Identifying periods of change in time series with GAMs

Gavin Simpson

In previous posts (here and here) I looked at how generalized additive models (GAMs) can be used to model non-linear trends in time series data. In my previous post I extended the modelling approach to deal with seasonal data where we model both the within year (seasonal) and between year (trend) variation with separate smooth functions. One of the complications of time series modelling with smoothers is how to summarize the fitted model; you have a non-linear trend which may be statistically significant but it may not be increasing or decreasing everywhere. How do we identify where in the series that the data are changing?

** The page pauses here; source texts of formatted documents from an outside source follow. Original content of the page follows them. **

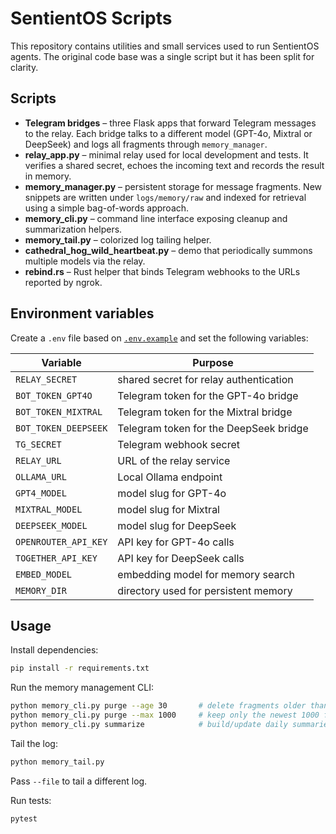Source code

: # SentientOS Scripts

This repository contains utilities and small services used to run SentientOS agents. The original code base was a single script but it has been split for clarity.

## Scripts

- **Telegram bridges** – three Flask apps that forward Telegram messages to the relay. Each bridge talks to a different model (GPT-4o, Mixtral or DeepSeek) and logs all fragments through `memory_manager`.
- **relay_app.py** – minimal relay used for local development and tests. It verifies a shared secret, echoes the incoming text and records the result in memory.
- **memory_manager.py** – persistent storage for message fragments. New snippets are written under `logs/memory/raw` and indexed for retrieval using a simple bag-of-words approach.
- **memory_cli.py** – command line interface exposing cleanup and summarization helpers.
- **memory_tail.py** – colorized log tailing helper.
- **cathedral_hog_wild_heartbeat.py** – demo that periodically summons multiple models via the relay.
- **rebind.rs** – Rust helper that binds Telegram webhooks to the URLs reported by ngrok.

## Environment variables

Create a `.env` file based on [`.env.example`](./.env.example) and set the following variables:

| Variable | Purpose |
|----------|---------|
| `RELAY_SECRET` | shared secret for relay authentication |
| `BOT_TOKEN_GPT4O` | Telegram token for the GPT-4o bridge |
| `BOT_TOKEN_MIXTRAL` | Telegram token for the Mixtral bridge |
| `BOT_TOKEN_DEEPSEEK` | Telegram token for the DeepSeek bridge |
| `TG_SECRET` | Telegram webhook secret |
| `RELAY_URL` | URL of the relay service |
| `OLLAMA_URL` | Local Ollama endpoint |
| `GPT4_MODEL` | model slug for GPT-4o |
| `MIXTRAL_MODEL` | model slug for Mixtral |
| `DEEPSEEK_MODEL` | model slug for DeepSeek |
| `OPENROUTER_API_KEY` | API key for GPT-4o calls |
| `TOGETHER_API_KEY` | API key for DeepSeek calls |
| `EMBED_MODEL` | embedding model for memory search |
| `MEMORY_DIR` | directory used for persistent memory |

## Usage

Install dependencies:

```bash
pip install -r requirements.txt
```

Run the memory management CLI:

```bash
python memory_cli.py purge --age 30       # delete fragments older than 30 days
python memory_cli.py purge --max 1000     # keep only the newest 1000 fragments
python memory_cli.py summarize            # build/update daily summaries
```

Tail the log:

```bash
python memory_tail.py
```
Pass `--file` to tail a different log.

Run tests:

```bash
pytest
```
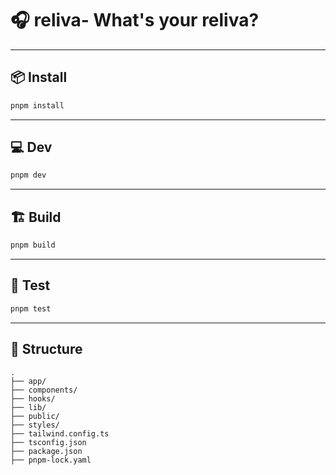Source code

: # 🎧 reliva- What's your reliva?
---

## 📦 Install

```bash
pnpm install
```

---

## 💻 Dev

```bash
pnpm dev
```

---

## 🏗️ Build

```bash
pnpm build
```

---

## 🧪 Test

```bash
pnpm test
```

---

## 📁 Structure

```
.
├── app/
├── components/
├── hooks/
├── lib/
├── public/
├── styles/
├── tailwind.config.ts
├── tsconfig.json
├── package.json
├── pnpm-lock.yaml
```
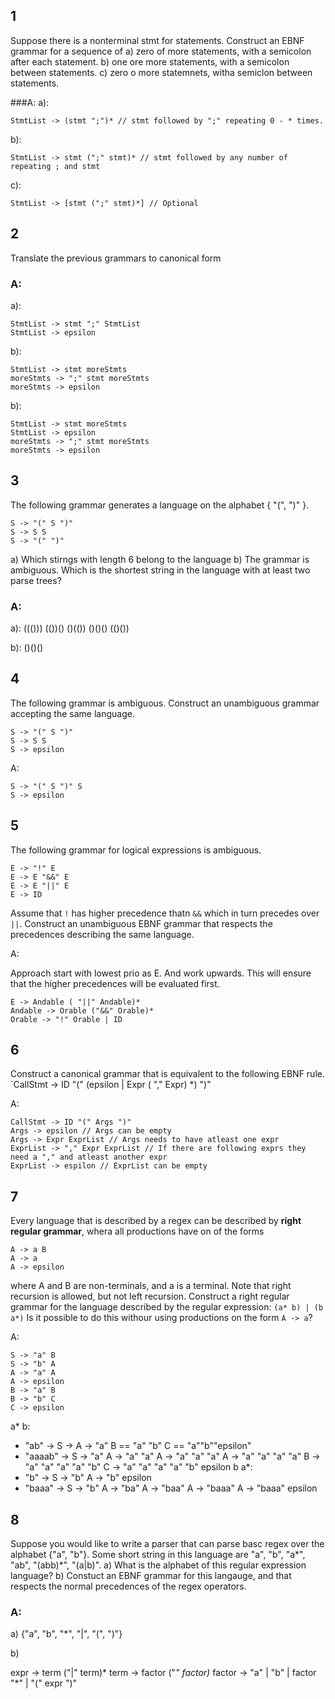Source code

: ## 1
Suppose there is a nonterminal stmt for statements. Construct an EBNF grammar
for a sequence of
a) zero of more statements, with a semicolon after each statement.
b) one ore more statements, with a semicolon between statements.
c) zero o more statemnets, witha semiclon between statements.

###A:
a):
```
StmtList -> (stmt ";")* // stmt followed by ";" repeating 0 - * times.
```

b):
```
StmtList -> stmt (";" stmt)* // stmt followed by any number of repeating ; and stmt
```
c):
```
StmtList -> [stmt (";" stmt)*] // Optional
```


## 2 
Translate the previous grammars to canonical form
### A:
a):
```
StmtList -> stmt ";" StmtList
StmtList -> epsilon
```
b):
```
StmtList -> stmt moreStmts 
moreStmts -> ";" stmt moreStmts 
moreStmts -> epsilon
```

b):
```
StmtList -> stmt moreStmts 
StmtList -> epsilon
moreStmts -> ";" stmt moreStmts 
moreStmts -> epsilon
```


## 3

The following grammar generates a language on the alphabet { "(", ")" }.
```
S -> "(" S ")"
S -> S S
S -> "(" ")"
```
a) Which stirngs with length 6 belong to the language
b) The grammar is ambiguous. Which is the shortest string in the language with at least two parse trees?

### A:
a):
((()))
(())()
()(())
()()()
(()())

b):
()()()

## 4
The following grammar is ambiguous. Construct an unambiguous grammar accepting the same language.
```
S -> "(" S ")"
S -> S S
S -> epsilon 
```

A:

```
S -> "(" S ")" S
S -> epsilon
```


## 5
The following grammar for logical expressions is ambiguous.
```
E -> "!" E
E -> E "&&" E
E -> E "||" E
E -> ID
```

Assume that `!` has higher precedence thatn `&&` which in turn precedes over `||`. Construct an unambiguous EBNF grammar that respects the precedences describing the same language.

A:

Approach start with lowest prio as E. And work upwards. This will ensure that the higher precedences will be evaluated first.
```
E -> Andable ( "||" Andable)* 
Andable -> Orable ("&&" Orable)*
Orable -> "!" Orable | ID
```


## 6
Construct a canonical grammar that is equivalent to the following EBNF rule.
`CallStmt -> ID "(" (epsilon | Expr ( "," Expr) *) ")"

A:
```
CallStmt -> ID "(" Args ")"
Args -> epsilon // Args can be empty
Args -> Expr ExprList // Args needs to have atleast one expr
ExprList -> "," Expr ExprList // If there are following exprs they need a "," and atleast another expr
ExprList -> espilon // ExprList can be empty
```

## 7
Every language that is described by a regex can be described by **right regular grammar**, whera all productions have on of the forms
```
A -> a B
A -> a
A -> epsilon
```
where A and B are non-terminals, and a is a terminal. Note that right recursion is allowed, but not left recursion.
Construct a right regular grammar for the language described by the regular expression:
```(a* b) | (b a*)```
Is it possible to do this withour using productions on the form `A -> a`?

A: 
```
S -> "a" B
S -> "b" A
A -> "a" A
A -> epsilon
B -> "a" B
B -> "b" C
C -> epsilon
```
a* b:
+ "ab" -> S -> A -> "a" B == "a" "b" C == "a""b""epsilon"
+ "aaaab" -> S -> "a" A -> "a" "a" A -> "a" "a" "a" A -> "a" "a" "a" "a" B -> "a" "a" "a" "a" "b" C -> "a" "a" "a" "a" "b" epsilon
b a*:
+ "b" -> S -> "b" A -> "b" epsilon
+ "baaa" -> S -> "b" A -> "ba" A -> "baa" A -> "baaa" A -> "baaa" epsilon


## 8
Suppose you would like to write a parser that can parse basc regex over the alphabet {"a", "b"}. Some short string in this language are "a", "b", "a*", "ab", "(abb)*", "(a|b)".
a) What is the alphabet of this regular expression language?
b) Constuct an EBNF grammar for this langauge, and that respects the normal precedences of the regex operators.

### A:

a) {"a", "b", "*", "|", "(", ")"}


b)

expr -> term ("|" term)*
term -> factor ("*" factor)*
factor -> "a" | "b" | factor "*" | "(" expr ")"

That’s the topic of this post, in which I’ll use the method of finite differences to estimate the rate of change (slope) in the fitted smoother and, through some mgcv magic, use the information recorded in the fitted model to identify periods of statistically significant change in the time series.

Catching up

First off, if you haven’t already done so, go read my post on modelling seasonal data with GAMs as it provides the background info on the data and the model that I’ll be looking at here but also explains how we fitted the model etc. Don’t worry; you don’t need to run all that code to follow this post as I have put the relevant data processing parts in a Github gist that we’ll download and source() shortly.

OK, now that you’ve read the previous post we can begin…

To bring you up to speed, I put the bits of code from the previous post that we need here in a gist on Github. To run this code you can simply do the following

## Load the CET data and process as per other blog post
tmpf <- tempfile()
download.file("https://gist.github.com/gavinsimpson/b52f6d375f57d539818b/raw/2978362d97ee5cc9e7696d2f36f94762554eefdf/load-process-cet-monthly.R",
              tmpf, method = "wget")
source(tmpf)
ls()

[1] "annCET" "cet"    "CET"    "rn"     "tmpf"   "Years"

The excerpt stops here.